Simulations of democratic processes allow students to "do civics" in a safe environment to learn and practice knowledge skills and dispositions. Simulations should be used wisely. We recommend simulations that have students take on roles of civic actors in mock trials, legislative hearings, or town halls, not personas or perspectives that could cause trauma or harm to others.

Simulations vary in time, preparation, and scope. Some simulations require background information, other simulations build background information as they progress. Many online games from providers like iCivics, provide structured simulations that can be used in traditional, remote, or hybrid classrooms.

Watch this one hour webinar for an overview of this proven practice of civic education.

Strategies to Create a Climate for Simulations of Democratic Processes has curated resources to Create a Safe and Reflective Classroom for teaching civics. Resources include strategies for engaging student voice in creating and maintaining norms.

Preparing Students for Simulations of Democratic Processes

The Guardian of Democracy: The Civic Mission of Schools published by The Leonore Annenberg Institute for Civics of the Annenberg Public Policy Center at the University of Pennsylvania and the Campaign for the Civic Mission of School outlines six proven practices of civic education, including simulations of democratic processes.

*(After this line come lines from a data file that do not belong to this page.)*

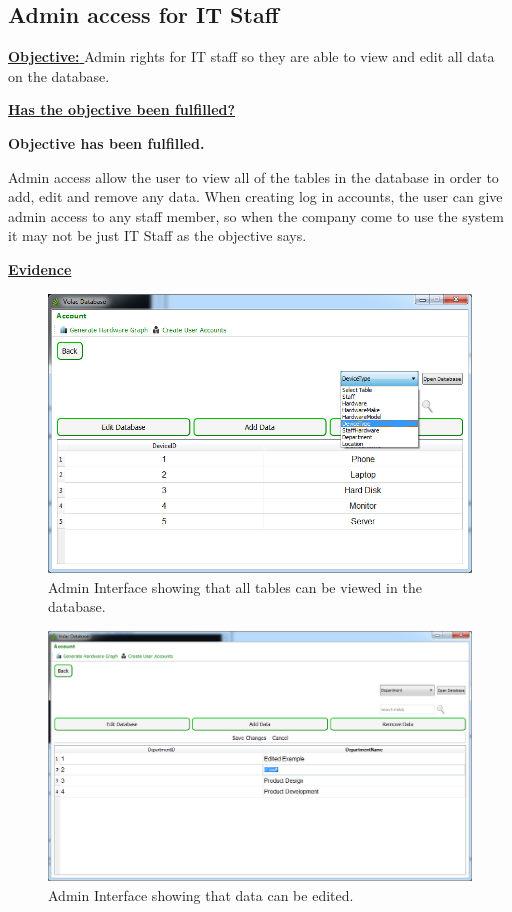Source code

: \subsection{Admin access for IT Staff}\label{admin}

\underline{\textbf{Objective:} } Admin rights for IT staff so they are able to view and edit all data on the database.

\underline{\textbf{Has the objective been fulfilled?}}

\textbf{Objective has been fulfilled.}

Admin access allow the user to  view all of the tables in the database in order to add, edit and remove any data. When creating log in accounts, the user can give admin access to any staff member, so when the company come to use the system it may not be just IT Staff as the objective says.

\underline{\textbf{Evidence}}

\begin{figure}[H]
    \includegraphics[width=\textwidth]{./Evaluation/Images/admin1.png}
    \caption{Admin Interface showing that all tables can be viewed in the database.} 
\end{figure}

\begin{figure}[H]
    \includegraphics[width=\textwidth]{./Evaluation/Images/admin2.png}
    \caption{Admin Interface showing that data can be edited.} 
\end{figure}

Teachers can prepare for success in simulation by creating learning experiences that help students:

  • Understand the essential and supporting questions related to the simulation.
  • Identify the learning standards (disciplinary content and/or skill) to be employed in the simulation.
  • Analyze appropriate materials to acquire the background information necessary to fulfill role expectations.
  • Pinpoint the pertinent civic dispositions and processes inherent in the simulation.

Providing Background for Simulations of Democratic Processes

Elections and Voting

Visit the Elections and Voting Toolkit for resources to ground electoral simulations.

The Legislative Branch

The Executive Branch

The Judicial Branch

State and Local Government

Budgets and Government Spending

Student Participation in Simulations of Democratic Processes

Simulations should not be relegated to “dessert” at the end of a unit. At their best, simulations are the “meat and potatoes” of a rich learning experience in which students “do civics” in a safe environment. Student participation in simulations helps our youngest community members gain a deeper understanding of the roles, responsibilities, and institutions that gird our constitutional republic.

Successful simulations have students:

  • Discern the multiple roles, motivations, and perspectives of others in the simulation and identify appropriate allies to build coalitions necessary in simulation.
  • Anticipate challenges and employ systemic supports within the simulation.
  • Employ appropriate norms of participation throughout the simulation consistent with their tasks.
  • Identify and use appropriate means of communication consistent with the simulation (oral, digital, written, visual, other).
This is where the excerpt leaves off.